2001-11-29 Thread Alberto Accomazzi


It seems to me the new options --read-batch and --write-batch should go 
a long way towards reducing any time spent in creation of checksums and
file lists, so you should definitely give 2.4.7pre4 a try.  This is just
a guess since I haven't actually used those options myself, but seems
worth looking into.

BTW, could we please have some real documentation about these options?  What's
in the man page doesn't come nearly close to telling what is cached and
how to make use of it.  Some examples of how people are using this option
may be illuminating for those of us who don't have the time or inclination 
to figure it out from the code.


-- Alberto


In message [EMAIL PROTECTED],
 Keating, Tim writes:

 I was at first, but then removed it. The results were still insufficiently
 fast.
 
  Were you using the -c option of rsync?  It sounds like you 
  were and it's
  extremely slow.  I knew somebody who once went to 
  extraordinary lengths to
  avoid the overhead of -c, making a big patch to rsync to 
  cache checksums,
  when all he had to do was not use -c.
 




Alberto Accomazzi  mailto:[EMAIL PROTECTED]
NASA Astrophysics Data System  http://adsabs.harvard.edu
Harvard-Smithsonian Center for Astrophysicshttp://cfawww.harvard.edu
60 Garden Street, MS 83, Cambridge, MA 02138 USA   





RE: Rsync: Re: patch to enable faster mirroring of large filesyst ems

2001-11-29 Thread David Bolen

Keating, Tim [[EMAIL PROTECTED]] writes:

  - If there's a mismatch, the client sends over the entire .checksum
 file.  The server does the compare and sends back a list of files to
 delete and a list of files to update. (And now I think of it, it
 would probably be better if the server just sent the client back the
 list of files and let the client figure out what it needed, since
 this would distribute the work better.)

Whenever caching checksums comes up I'm always curious - how do you
figure out if your checksum cache is still valid (e.g., properly
associated with its file) without re-checksumming the files?
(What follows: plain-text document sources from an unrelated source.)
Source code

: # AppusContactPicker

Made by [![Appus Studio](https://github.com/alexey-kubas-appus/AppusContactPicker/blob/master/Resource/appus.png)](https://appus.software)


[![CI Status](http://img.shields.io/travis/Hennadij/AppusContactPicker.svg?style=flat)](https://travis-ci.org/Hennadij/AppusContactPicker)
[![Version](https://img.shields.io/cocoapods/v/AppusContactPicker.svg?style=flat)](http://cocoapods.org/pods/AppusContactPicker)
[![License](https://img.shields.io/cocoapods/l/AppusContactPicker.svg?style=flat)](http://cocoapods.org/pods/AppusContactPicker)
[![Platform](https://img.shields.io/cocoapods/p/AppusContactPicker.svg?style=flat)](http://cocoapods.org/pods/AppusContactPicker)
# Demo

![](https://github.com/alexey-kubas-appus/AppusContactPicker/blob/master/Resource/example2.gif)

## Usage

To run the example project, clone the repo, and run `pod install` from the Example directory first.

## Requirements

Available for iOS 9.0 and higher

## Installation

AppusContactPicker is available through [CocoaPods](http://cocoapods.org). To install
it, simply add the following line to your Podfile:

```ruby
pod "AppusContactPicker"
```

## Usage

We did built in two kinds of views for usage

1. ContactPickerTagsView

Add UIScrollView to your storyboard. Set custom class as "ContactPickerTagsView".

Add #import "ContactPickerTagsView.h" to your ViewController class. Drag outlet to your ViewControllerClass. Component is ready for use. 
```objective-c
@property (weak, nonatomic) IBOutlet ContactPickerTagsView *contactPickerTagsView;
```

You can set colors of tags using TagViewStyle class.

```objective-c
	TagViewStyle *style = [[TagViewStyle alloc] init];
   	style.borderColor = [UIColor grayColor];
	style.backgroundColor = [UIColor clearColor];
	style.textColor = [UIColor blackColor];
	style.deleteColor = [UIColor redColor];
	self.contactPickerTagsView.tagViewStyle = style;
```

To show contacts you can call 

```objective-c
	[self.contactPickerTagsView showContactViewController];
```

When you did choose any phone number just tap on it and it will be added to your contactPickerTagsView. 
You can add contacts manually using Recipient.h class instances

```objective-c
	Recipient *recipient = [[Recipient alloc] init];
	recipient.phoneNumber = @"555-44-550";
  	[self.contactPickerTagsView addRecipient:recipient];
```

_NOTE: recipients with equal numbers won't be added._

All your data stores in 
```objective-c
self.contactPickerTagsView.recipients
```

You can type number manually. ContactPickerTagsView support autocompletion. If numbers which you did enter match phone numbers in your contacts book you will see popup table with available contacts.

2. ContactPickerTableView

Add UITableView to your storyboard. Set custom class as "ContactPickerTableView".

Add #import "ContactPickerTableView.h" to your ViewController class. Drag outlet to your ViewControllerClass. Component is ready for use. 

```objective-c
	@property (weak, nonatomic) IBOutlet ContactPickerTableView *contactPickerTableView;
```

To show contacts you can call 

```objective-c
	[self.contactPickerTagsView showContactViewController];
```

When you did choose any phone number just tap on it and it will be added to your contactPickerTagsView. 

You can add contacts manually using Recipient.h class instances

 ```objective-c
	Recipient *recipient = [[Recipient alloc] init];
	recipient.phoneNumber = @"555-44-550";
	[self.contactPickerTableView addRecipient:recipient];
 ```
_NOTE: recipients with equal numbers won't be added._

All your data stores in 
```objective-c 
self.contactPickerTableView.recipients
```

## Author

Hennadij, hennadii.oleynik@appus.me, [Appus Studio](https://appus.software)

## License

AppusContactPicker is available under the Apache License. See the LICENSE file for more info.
Are you just trusting size/timestamp?  I know in my case I've got
database files that don't change timestamp/size and yet have different
contents.  Thus I'd always have to do full checksums so I'm not sure
what a cache would buy.

-- David

/---\
 \   David Bolen\   E-mail: [EMAIL PROTECTED]  /
  | FitLinxx, Inc.\  Phone: (203) 708-5192|
 /  860 Canal Street, Stamford, CT  06902   \  Fax: (203) 316-5150 \
\---/




RE: Rsync: Re: patch to enable faster mirroring of large filesyst ems

2001-11-29 Thread Keating, Tim

In my particular case, it is reasonable to assume that the size and
timestamp will change when the file is updated. (We are looking at it as a
patching mechanism.)

Right now it's actually using update time only, I should modify it to check
the file size as well.

Is there a way you could query your database to tell you which extents have
data that has been modified within a certain timeframe?

 -Original Message-
 From: David Bolen [mailto:[EMAIL PROTECTED]]
 Sent: Thursday, November 29, 2001 2:12 PM
 To: 'Keating, Tim'
 Cc: [EMAIL PROTECTED]
 Subject: RE: Rsync: Re: patch to enable faster mirroring of large
 filesyst ems 
 
 
 Keating, Tim [[EMAIL PROTECTED]] writes:
 
   - If there's a mismatch, the client sends over the entire .checksum
  file.  The server does the compare and sends back a list of files to
  delete and a list of files to update. (And now I think of it, it
  would probably be better if the server just sent the client back the
  list of files and let the client figure out what it needed, since
  this would distribute the work better.)
 
 Whenever caching checksums comes up I'm always curious - how do you
 figure out if your checksum cache is still valid (e.g., properly
 associated with its file) without re-checksumming the files?
 
 Are you just trusting size/timestamp?  I know in my case I've got
 database files that don't change timestamp/size and yet have different
 contents.  Thus I'd always have to do full checksums so I'm not sure
 what a cache would buy.
 
 -- David
 
 /-
 --\
  \   David Bolen\   E-mail: 
 [EMAIL PROTECTED]  /
   | FitLinxx, Inc.\  Phone: (203) 
 708-5192|
  /  860 Canal Street, Stamford, CT  06902   \  Fax: (203) 
 316-5150 \
 \-
 --/
 




RE: Rsync: Re: patch to enable faster mirroring of large filesyst ems

2001-11-29 Thread David Bolen

Keating, Tim [[EMAIL PROTECTED]] writes:

 Is there a way you could query your database to tell you which
 extents have data that has been modified within a certain timeframe?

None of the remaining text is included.